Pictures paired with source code

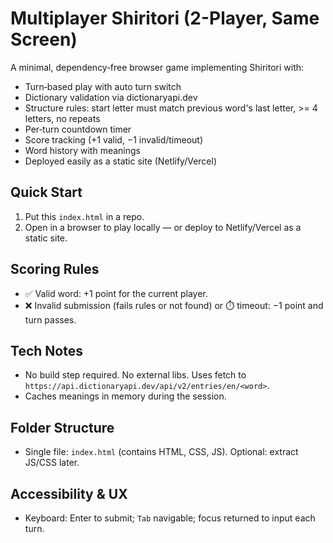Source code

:  # Multiplayer Shiritori (2-Player, Same Screen)

  A minimal, dependency‑free browser game implementing Shiritori with:
  - Turn‑based play with auto turn switch
  - Dictionary validation via dictionaryapi.dev
  - Structure rules: start letter must match previous word's last letter, >= 4 letters, no repeats
  - Per‑turn countdown timer
  - Score tracking (+1 valid, −1 invalid/timeout)
  - Word history with meanings
  - Deployed easily as a static site (Netlify/Vercel)

  ## Quick Start
  1. Put this `index.html` in a repo.
  2. Open in a browser to play locally — or deploy to Netlify/Vercel as a static site.

  ## Scoring Rules
  - ✅ Valid word: +1 point for the current player.
  - ❌ Invalid submission (fails rules or not found) or ⏱️ timeout: −1 point and turn passes.

  ## Tech Notes
  - No build step required. No external libs. Uses fetch to `https://api.dictionaryapi.dev/api/v2/entries/en/<word>`.
  - Caches meanings in memory during the session.

  ## Folder Structure
  - Single file: `index.html` (contains HTML, CSS, JS). Optional: extract JS/CSS later.

  ## Accessibility & UX
  - Keyboard: Enter to submit; `Tab` navigable; focus returned to input each turn.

(PROBLEM DESCRIPTION) Among the lines above, return each one holding the string "Structure".

(COMPLETED EXERCISE)
  - Structure rules: start letter must match previous word's last letter, >= 4 letters, no repeats
  ## Folder Structure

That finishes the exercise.